The natural instincts of the hen and other poultry is to spread their wings over their chicks to protect them from the cold, the heat of the sun, heavy rain or the threat of predators.

This fact was common knowledge in Bible times, both in the Old and New Testaments, as is clear, for example, in the words of the psalmist: “How priceless is your unfailing love, O God! People take refuge in the shadow of your wings” (Psalm 36:7). And in those of Jesus Christ himself: “Jerusalem, Jerusalem, you who kill the prophets and stone those sent to you, how often I have longed to gather your children together, as a hen gathers her chicks under her wings, and you were not willing” (Matthew 23:37).

Now we know that communication between the chicks and their mother begins even before they are hatched. It appears that the embryos call out repeatedly to the hen, and these sounds help them so synchronise their exit from the shell. After they are hatched, the chicks are perfectly able to distinguish between the clucking of their own mother and that of other hens.

However, during the first three weeks of their lives they are unable to regulate their body temperature, so they must regularly seek the warmth of their mother, who is always ready to gather them under her wings to protect them. The mother hen is thought to contribute decisively to regulating the chicks’ rhythms of activity and rest.

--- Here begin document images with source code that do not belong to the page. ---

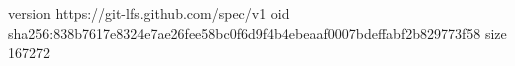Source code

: version https://git-lfs.github.com/spec/v1
oid sha256:838b7617e8324e7ae26fee58bc0f6d9f4b4ebeaaf0007bdeffabf2b829773f58
size 167272
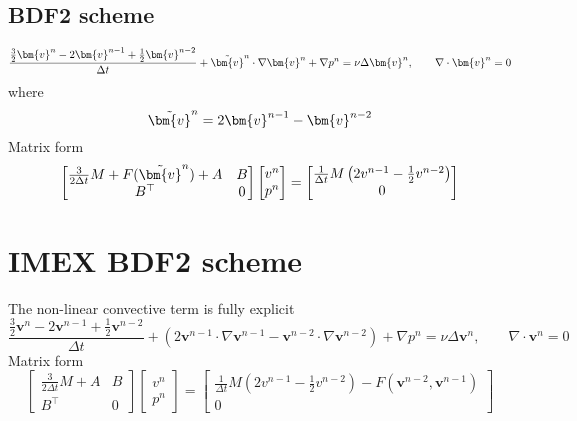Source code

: \documentclass[12pt, oneside]{article}   	%
\newcommand{\vel}{\bm{v}}
\newcommand{\dt}{\Delta t}
\newcommand{\idt}{\frac{1}{\dt}}
\begin{document}
\subsection{BDF2 scheme}
\[
\frac{\frac{3}{2}\vel^n - 2\vel^{n-1} + \frac{1}{2}\vel^{n-2}}{\dt} + \tilde\vel^{n} \cdot \nabla \vel^{n} + \nabla p^n = \nu \Delta \vel^n, \qquad \nabla \cdot \vel^n = 0
\]
where
\[
\tilde\vel^n = 2 \vel^{n-1} - \vel^{n-2}
\]
Matrix form
\[
\begin{bmatrix}
\frac{3}{2\Delta t} M + F(\tilde\vel^{n}) + A & B \\
B^\top & 0 \end{bmatrix}
\begin{bmatrix}
v^n \\ p^n \end{bmatrix} = \begin{bmatrix}
\idt M \left( 2 v^{n-1} - \frac{1}{2} v^{n-2} \right) \\ 0 \end{bmatrix}
\]

\section{IMEX BDF2 scheme}

The non-linear convective term is fully explicit
\[
\frac{\frac{3}{2}\vel^n - 2\vel^{n-1} + \frac{1}{2}\vel^{n-2}}{\dt} + (2\vel^{n-1} \cdot \nabla \vel^{n-1} - \vel^{n-2} \cdot \nabla \vel^{n-2}) + \nabla p^n = \nu \Delta \vel^n, \qquad \nabla \cdot \vel^n = 0
\]
Matrix form
\[
\begin{bmatrix}
\frac{3}{2\Delta t} M + A & B \\
B^\top & 0 \end{bmatrix}
\begin{bmatrix}
v^n \\ p^n \end{bmatrix} = \begin{bmatrix}
\idt M \left( 2 v^{n-1} - \frac{1}{2} v^{n-2} \right) - F(\vel^{n-2}, \vel^{n-1}) \\
0 \end{bmatrix}
\]
\end{document}
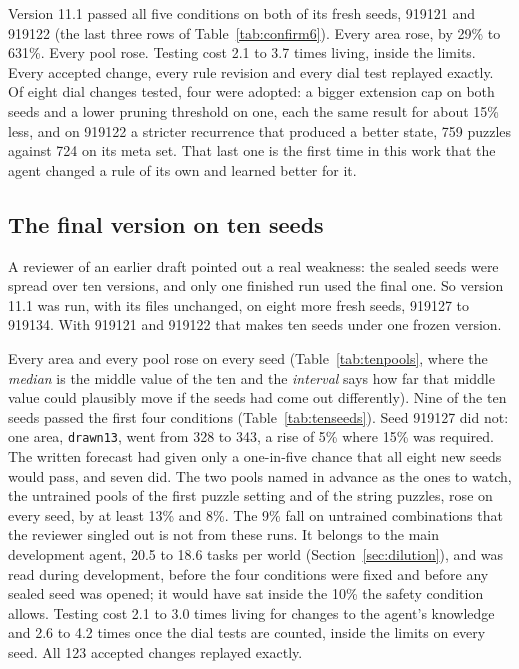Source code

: \documentclass[11pt]{article}
\begin{document}
Version 11.1 passed all five conditions on both of its fresh seeds, 919121 and 919122 (the last three rows of Table~\ref{tab:confirm6}). Every area rose, by 29\% to 631\%. Every pool rose. Testing cost 2.1 to 3.7 times living, inside the limits. Every accepted change, every rule revision and every dial test replayed exactly. Of eight dial changes tested, four were adopted: a bigger extension cap on both seeds and a lower pruning threshold on one, each the same result for about 15\% less, and on 919122 a stricter recurrence that produced a better state, 759 puzzles against 724 on its meta set. That last one is the first time in this work that the agent changed a rule of its own and learned better for it.

\subsection{The final version on ten seeds}
\label{sec:ten}

A reviewer of an earlier draft pointed out a real weakness: the sealed seeds were spread over ten versions, and only one finished run used the final one. So version 11.1 was run, with its files unchanged, on eight more fresh seeds, 919127 to 919134. With 919121 and 919122 that makes ten seeds under one frozen version.

Every area and every pool rose on every seed (Table~\ref{tab:tenpools}, where the \emph{median} is the middle value of the ten and the \emph{interval} says how far that middle value could plausibly move if the seeds had come out differently). Nine of the ten seeds passed the first four conditions (Table~\ref{tab:tenseeds}). Seed 919127 did not: one area, \texttt{drawn13}, went from 328 to 343, a rise of 5\% where 15\% was required. The written forecast had given only a one-in-five chance that all eight new seeds would pass, and seven did. The two pools named in advance as the ones to watch, the untrained pools of the first puzzle setting and of the string puzzles, rose on every seed, by at least 13\% and 8\%. The 9\% fall on untrained combinations that the reviewer singled out is not from these runs. It belongs to the main development agent, 20.5 to 18.6 tasks per world (Section~\ref{sec:dilution}), and was read during development, before the four conditions were fixed and before any sealed seed was opened; it would have sat inside the 10\% the safety condition allows. Testing cost 2.1 to 3.0 times living for changes to the agent's knowledge and 2.6 to 4.2 times once the dial tests are counted, inside the limits on every seed. All 123 accepted changes replayed exactly.
\end{document}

During the first three weeks of their lives they are unable to regulate their body temperature, so they must regularly seek the warmth of their mother

Hens communicate through clucking and body language. The sounds that they emit express emotional states, attitudes of dominance or leadership, alarm or situations of risk, mating calls, etc., though the appearance they assume at each moment is often difficult to interpret.

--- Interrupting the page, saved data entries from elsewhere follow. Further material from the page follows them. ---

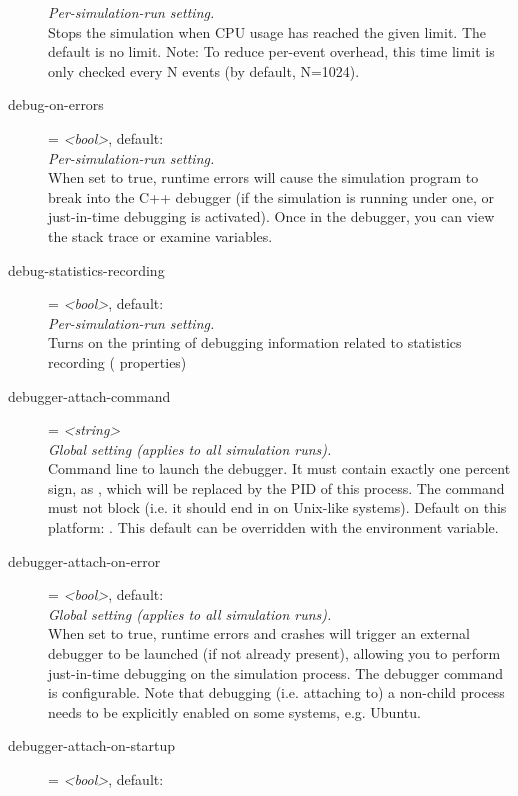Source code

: \begin{description}
    \textit{Per-simulation-run setting.}\\
    Stops the simulation when CPU usage has reached the given limit. The
    default is no limit. Note: To reduce per-event overhead, this time limit is
    only checked every N events (by default, N=1024).
\item[debug-on-errors] = \textit{<bool>}, default: \\
    \textit{Per-simulation-run setting.}\\
    When set to true, runtime errors will cause the simulation program to break
    into the C++ debugger (if the simulation is running under one, or
    just-in-time debugging is activated). Once in the debugger, you can view
    the stack trace or examine variables.
\item[debug-statistics-recording] = \textit{<bool>}, default: \\
    \textit{Per-simulation-run setting.}\\
    Turns on the printing of debugging information related to statistics
    recording ( properties)
\item[debugger-attach-command] = \textit{<string>}\\
    \textit{Global setting (applies to all simulation runs).}\\
    Command line to launch the debugger. It must contain exactly one percent
    sign, as , which will be replaced by the PID of this process. The
    command must not block (i.e. it should end in \ttt{\&} on Unix-like
    systems). Default on this platform: .
    This default can be overridden with the 
    environment variable.
\item[debugger-attach-on-error] = \textit{<bool>}, default: \\
    \textit{Global setting (applies to all simulation runs).}\\
    When set to true, runtime errors and crashes will trigger an external
    debugger to be launched (if not already present), allowing you to perform
    just-in-time debugging on the simulation process. The debugger command is
    configurable. Note that debugging (i.e. attaching to) a non-child process
    needs to be explicitly enabled on some systems, e.g. Ubuntu.
\item[debugger-attach-on-startup] = \textit{<bool>}, default: \\

\end{description}
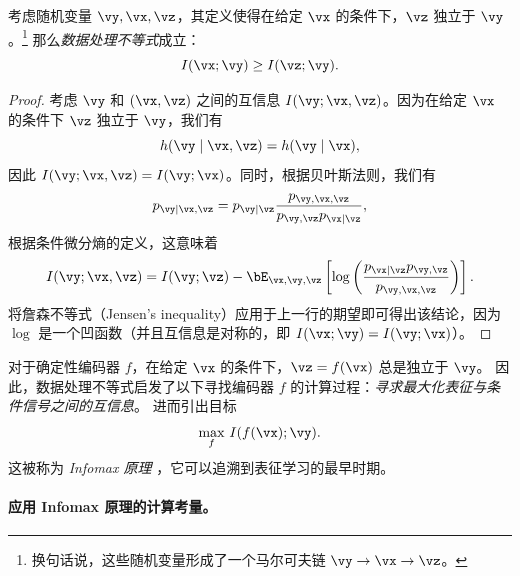 \documentclass[../../book-main_zh.tex]{subfiles}
\begin{document}
\begin{theorem}[数据处理不等式]\label{thm:dpi}
    考虑随机变量 $\vy, \vx, \vz$，其定义使得在给定 $\vx$ 的条件下，$\vz$ 独立于 $\vy$。\footnote{换句话说，这些随机变量形成了一个马尔可夫链 $\vy \to \vx \to \vz$。} 那么\textit{数据处理不等式}成立：
    \begin{equation}\label{eq:dpi-ch7}
        I(\vx; \vy) \geq I(\vz; \vy).
    \end{equation}
    \begin{proof}
        考虑 $\vy$ 和 $(\vx, \vz)$ 之间的互信息 $I(\vy; \vx, \vz)$。因为在给定 $\vx$ 的条件下 $\vz$ 独立于 $\vy$，我们有
        \begin{equation*}
            h(\vy \mid \vx, \vz) = h(\vy \mid \vx),
        \end{equation*}
        因此 $I(\vy; \vx, \vz) = I(\vy; \vx)$。同时，根据贝叶斯法则，我们有
        \begin{equation*}
            p_{\vy \mid \vx, \vz} = p_{\vy \mid \vz}
            \frac{p_{\vy, \vx, \vz}}{p_{\vy, \vz} p_{\vx \mid \vz}},
        \end{equation*}
        根据条件微分熵的定义，这意味着
        \begin{equation*}
            I(\vy; \vx, \vz) =
            I(\vy; \vz)
            - \bE_{\vx, \vy, \vz}\left[ \log \left(
                    \frac{p_{\vx \mid \vz} p_{\vy, \vz}}{p_{\vy, \vx, \vz}}
            \right)\right].
        \end{equation*}
        将詹森不等式（Jensen's inequality）应用于上一行的期望即可得出该结论，因为 $\log$ 是一个凹函数（并且互信息是对称的，即 $I(\vx; \vy) = I(\vy; \vx)$）。
    \end{proof}
\end{theorem}

对于确定性编码器 $f$，在给定 $\vx$ 的条件下，$\vz = f(\vx)$ 总是独立于 $\vy$。
因此，数据处理不等式启发了以下寻找编码器 $f$ 的计算过程：\textit{寻求最大化表征与条件信号之间的互信息}。
 进而引出目标
\begin{equation}\label{eq:infomax-x}
    \max_{f}\, I(f(\vx); \vy).
\end{equation}
这被称为 \textit{Infomax 原理} \cite{infomax}，它可以追溯到表征学习的最早时期。

\paragraph{应用 Infomax 原理的计算考量。}
\end{document}
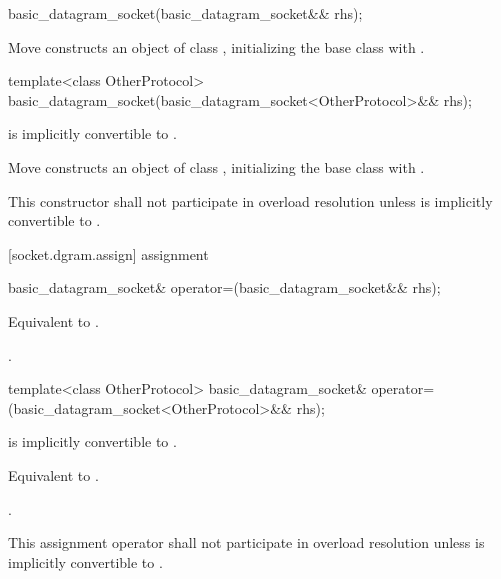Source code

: \begin{itemdecl}
basic_datagram_socket(basic_datagram_socket&& rhs);
\end{itemdecl}

\begin{itemdescr}
\pnum
\effects Move constructs an object of class , initializing the base class with .
\end{itemdescr}

\begin{itemdecl}
template<class OtherProtocol>
  basic_datagram_socket(basic_datagram_socket<OtherProtocol>&& rhs);
\end{itemdecl}

\begin{itemdescr}
\pnum
\requires {} is implicitly convertible to .

\pnum
\effects Move constructs an object of class , initializing the base class with .

\pnum
\remarks This constructor shall not participate in overload resolution unless  is implicitly convertible to .
\end{itemdescr}



[socket.dgram.assign]{ assignment}

\begin{itemdecl}
basic_datagram_socket& operator=(basic_datagram_socket&& rhs);
\end{itemdecl}

\begin{itemdescr}
\pnum
\effects Equivalent to .

\pnum
\returns {}.
\end{itemdescr}

\begin{itemdecl}
template<class OtherProtocol>
  basic_datagram_socket& operator=(basic_datagram_socket<OtherProtocol>&& rhs);
\end{itemdecl}

\begin{itemdescr}
\pnum
\requires {} is implicitly convertible to .

\pnum
\effects Equivalent to .

\pnum
\returns {}.

\pnum
\remarks This assignment operator shall not participate in overload resolution unless  is implicitly convertible to .
\end{itemdescr}



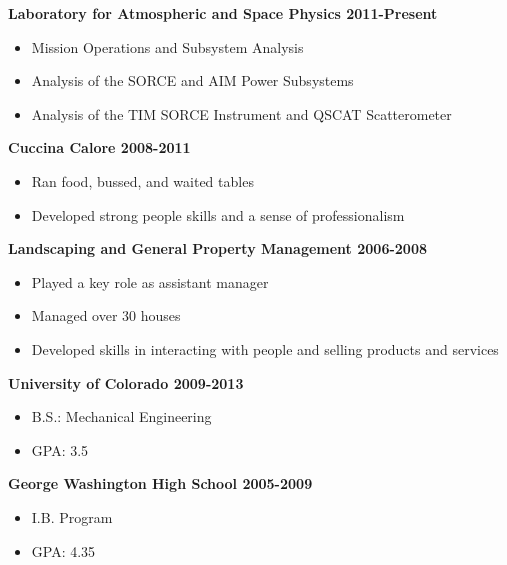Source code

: \documentclass[11pt]{katz_resume}
\begin{document}
 \medskip
\noindent \centerline{\large \bf Laboratory for Atmospheric and Space Physics \hfill 2011-Present}
\begin{itemize}
    \item Mission Operations and Subsystem Analysis
    \item Analysis of the SORCE and AIM Power Subsystems
    \item Analysis of the TIM SORCE Instrument and QSCAT Scatterometer
\end{itemize}
\bigskip
\noindent \centerline{\large \bf Cuccina Calore \hfill 2008-2011}
\begin{itemize}
    \item Ran food, bussed, and waited tables
    \item Developed strong people skills and a sense of professionalism
\end{itemize}
\bigskip
\noindent \centerline{\large \bf Landscaping and General Property Management \hfill 2006-2008}
\begin{itemize}
    \item Played a key role as assistant manager
    \item Managed over 30 houses
    \item Developed skills in interacting with people and selling products and services
\end{itemize}
\bigskip
{} \medskip
\noindent \centerline{\large \bf University of Colorado \hfill 2009-2013}
\begin{itemize}
    \item B.S.: Mechanical Engineering
    \item GPA: 3.5
\end{itemize}
\noindent \centerline{\large \bf George Washington High School \hfill 2005-2009}
\begin{itemize}
    \item I.B. Program
    \item GPA: 4.35
\end{itemize}
\end{document}
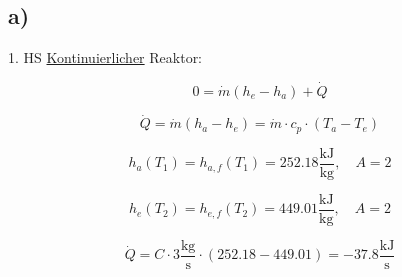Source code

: 

\subsection*{a)}
1. HS \underline{Kontinuierlicher} Reaktor:

\[
0 = \dot{m}(h_e - h_a) + \dot{Q}
\]

\[
\dot{Q} = \dot{m}(h_a - h_e) = \dot{m} \cdot c_p \cdot (T_a - T_e)
\]

\[
h_a(T_1) = h_{a,f}(T_1) = 252.18 \frac{\text{kJ}}{\text{kg}}, \quad A = 2
\]

\[
h_e(T_2) = h_{e,f}(T_2) = 449.01 \frac{\text{kJ}}{\text{kg}}, \quad A = 2
\]

\[
\dot{Q} = C \cdot 3 \frac{\text{kg}}{\text{s}} \cdot (252.18 - 449.01) = -37.8 \frac{\text{kJ}}{\text{s}}
\]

They have a whole repertoire of gestures and signals through which they communicate euphoria, pain, sickness, fear, sadness, happiness or a state of alertness. When they detect the presence of a dangerous bird of prey flying overhead, hens instinctively open their wings to cover their chicks and they lie low on the ground to hide and remain unnoticed. But on other occasions, they can react with great courage to defend their young. At times, hens have been seen confronting animals much larger than themselves, like sheep or cows, when they come too close to their chicks.

Jesus Christ’s lament over Jerusalem in which he compares himself to a hen protecting her young (Matthew 23:37), is nothing short of his final farewell to the thousand-year-old city. The Master thus sums up God’s desire to bring the city’s inhabitants under the protection of his wings of refuge. God always wanted, like the birds hovering overhead, to shield Jerusalem, to deliver it, ‘pass over’ it and save it (Isaiah 31:5). But the inhabitants of Jerusalem never wanted to be saved.

The sparrowhawk, the falcon or the fox would first have to kill the hen in order to prey on the chicks

As soon as the chicks hear the alarm call from their mother they run as fast as they can to take shelter under her wings. The sparrowhawk, the falcon or the fox would first have to kill the hen in order to prey on the chicks. In the same way, the Lord Jesus achieved the deliverance of the Jews from the forthcoming destruction. But they refused to believe him. That was why the Son of the Most High, on the occasion of his triumphal entry into Jerusalem, wept over the city and prophesied its impending doom. (Luke 19:41-44).

And, as a matter of fact, this was precisely what happened in 70 AD. Jerusalem was besieged by the emperor Titus, and Hebrew temple was laid waste. It was all over in 73 AD, with the fall of Masada at the hands of the Roman army. What would have happened if Jerusalem had believed their Messiah? Would that have altered the course of history?

What is certainly true is that Israel’s capital habitually sacrificed the prophets of God and stoned those he sent to them, as is clear from the numerous tombs around the edges of the “holy city”. Jesus knew that the same fate awaited him. And, despite everything, his attitude to them was like that of the tender and caring hen which utters its lament against the eagle that is bearing down on them. 

He knew that God would finally abandon the temple, which had become a den of corrupt traders and money-changers. This temple would no longer be the place where God dwelt, but the location of the “abomination of desolation” (Matthew 24:15), an empty and derelict house because the one who sustained it was no longer present in it. Instead of the “house of God” the temple would become a mere “house of man”.

Chapter 23 of the gospel of Matthew ends with these words: “For I tell you, you will not see me again until you say, ‘Blessed is he who comes in the name of the Lord” (Matthew 23:39). The Master is prophesying here that Jerusalem will not see him again until his Parousia, his coming in glory at the end of history. The Israel that rejects Jesus will see him return in the name of the Lord, but will it be too late?